Die Gesichtsschilde bestehen aus einer Plastikscheibe und einem Bügel, der das Schild am Kopf befestigt. Die Firma J. Schmalz fertigt den Bügel aus Kunststoff, die Firma Koch Pac-Systeme aus Draht. Die geringe Auflagefläche am Kopf mindert das Schwitzen. Zudem ist das Face-Shield extrem leicht und kann auch über einer Brille getragen werden. Die Kooperation mit den hiesigen Firmen hat Vorteile: Die Materialien sind aus Baden-Württemberg, das verhindere Lieferschwierigkeiten und garantiere Nachhaltigkeit, werben die Projektpartner. Und die Firmen, die sonst auf Kunststoffteile und Verpackungen spezialisiert sind, können in großer Stückzahl produzieren. „100 000 Stück die Woche sind möglich“, sagt Siegert. Die Maschinen der Firmen seien für die Schutzschildfertigung umgerüstet worden. Die Technik für die Massenproduktion sei bereit, sagt Thilo Schlegel vom IFF: „Die Maschinen sind da, wir könnten direkt loslegen.“ Allerdings warte man derzeit noch auf die Zertifizierung der Schilde nach PSA-Richtlinien. PSA steht für persönliche Schutzausrüstung, darunter fallen beispielsweise auch Sicherheitsschuhe oder Gehörschutz. Läuft alles nach Plan, könnte die Massenproduktion in der zweiten Juniwoche beginnen. „Wir wollen erst alle Zertifikate in den Händen halten, bevor wir anfangen“, sagt Siegert.

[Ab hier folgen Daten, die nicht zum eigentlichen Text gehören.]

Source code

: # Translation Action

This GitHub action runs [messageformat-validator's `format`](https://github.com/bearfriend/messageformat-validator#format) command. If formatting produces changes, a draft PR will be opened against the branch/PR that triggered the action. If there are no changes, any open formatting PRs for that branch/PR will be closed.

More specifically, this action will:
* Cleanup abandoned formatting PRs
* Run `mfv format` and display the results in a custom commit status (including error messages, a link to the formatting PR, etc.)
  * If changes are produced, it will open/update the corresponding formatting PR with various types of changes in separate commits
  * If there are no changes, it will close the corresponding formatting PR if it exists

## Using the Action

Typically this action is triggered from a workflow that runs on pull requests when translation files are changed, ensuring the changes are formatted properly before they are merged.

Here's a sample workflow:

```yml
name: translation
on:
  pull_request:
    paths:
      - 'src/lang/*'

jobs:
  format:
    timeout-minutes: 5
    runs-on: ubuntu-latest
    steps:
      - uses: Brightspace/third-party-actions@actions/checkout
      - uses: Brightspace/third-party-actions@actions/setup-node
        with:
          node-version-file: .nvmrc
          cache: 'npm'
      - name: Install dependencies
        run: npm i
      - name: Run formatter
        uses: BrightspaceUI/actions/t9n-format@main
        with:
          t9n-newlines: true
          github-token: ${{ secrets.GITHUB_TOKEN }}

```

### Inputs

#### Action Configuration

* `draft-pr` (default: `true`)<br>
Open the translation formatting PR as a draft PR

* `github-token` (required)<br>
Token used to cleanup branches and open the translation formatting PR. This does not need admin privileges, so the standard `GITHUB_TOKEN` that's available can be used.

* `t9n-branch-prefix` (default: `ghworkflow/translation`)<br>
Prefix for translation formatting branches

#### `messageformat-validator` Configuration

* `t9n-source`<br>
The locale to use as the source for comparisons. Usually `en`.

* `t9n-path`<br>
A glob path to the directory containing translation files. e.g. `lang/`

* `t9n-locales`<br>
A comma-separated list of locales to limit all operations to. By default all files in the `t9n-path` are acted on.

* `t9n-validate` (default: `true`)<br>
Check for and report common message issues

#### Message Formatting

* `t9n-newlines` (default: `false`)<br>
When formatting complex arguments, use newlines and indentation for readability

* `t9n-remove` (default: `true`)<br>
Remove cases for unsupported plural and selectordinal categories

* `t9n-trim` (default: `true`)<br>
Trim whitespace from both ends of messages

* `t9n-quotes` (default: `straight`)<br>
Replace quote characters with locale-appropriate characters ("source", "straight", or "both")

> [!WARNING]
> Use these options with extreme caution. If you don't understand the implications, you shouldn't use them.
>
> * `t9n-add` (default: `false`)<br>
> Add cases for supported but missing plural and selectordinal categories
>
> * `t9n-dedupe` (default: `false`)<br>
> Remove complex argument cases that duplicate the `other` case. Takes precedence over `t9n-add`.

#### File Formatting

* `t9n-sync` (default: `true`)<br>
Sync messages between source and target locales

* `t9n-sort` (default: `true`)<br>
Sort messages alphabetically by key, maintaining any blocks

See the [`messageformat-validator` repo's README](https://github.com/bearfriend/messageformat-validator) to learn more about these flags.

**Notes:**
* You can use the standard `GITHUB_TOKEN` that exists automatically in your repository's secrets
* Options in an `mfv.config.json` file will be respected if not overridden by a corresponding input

Es ist nicht die erste Kooperation zwischen der Uni sowie dem Fraunhofer-Institut in Stuttgart und dem Campus Schwarzwald. In den vergangenen Jahren habe man ein Vertrauensverhältnis aufgebaut, sagt Stefan Bogenrieder, Geschäftsführer des Campus. „Jeder kennt die Kompetenzen des anderen. Die Idee aus Stuttgart ist schnell auf fruchtbaren Boden gefallen“, so Bogenrieder.

Die Krise in den Griff bekommen

Zum Einsatz kommen könnten die Face-Shields beispielsweise im Gesundheitsbereich, in Pflegeheimen oder im Rettungsdienst. Geplant ist, sie für einen Stückpreis von 2,50 Euro zu verkaufen. Bei gutem Absatz könnte der Preis vielleicht sogar sinken. Die Firmen wollen kein Geld damit verdienen, sagt Siegert. Bogenrieder ergänzt: „Es geht darum, wie die Gesellschaft dazu beitragen kann, die Krise in den Griff zu bekommen.“ Die Schutzschilde sollen auch in den Firmen, in denen sie gefertigt werden, zum Einsatz kommen.

Auch, wenn die Zahl der Ansteckungen mit dem Coronavirus derzeit abnehme, „ich halte die Annahme, dass das Schlimmste schon durch ist, für gefährlich“, sagt Siegert. Die Entspannung der Lage böte jetzt die Möglichkeit, die Ressourcen zu nutzen und sich auf den Herbst und Winter vorzubereiten, wenn sich das Virus unter Umständen wieder verstärkt verbreitet. Es gehe darum, möglichst viele Menschen zu schützen. Die Kooperationspartner wollen mit ihrem Projekt auch die Diskussion anregen, wie ein sinnvoller Schutz aussieht, wie Hygienestandards erhöht und umgesetzt werden können. Und nicht nur wegen des Coronavirus, sondern beispielsweise auch wegen der Grippe. Auch da sei eine bessere Hygiene sinnvoll, „die hohe Sterberate muss nicht sein“, sagt Siegert.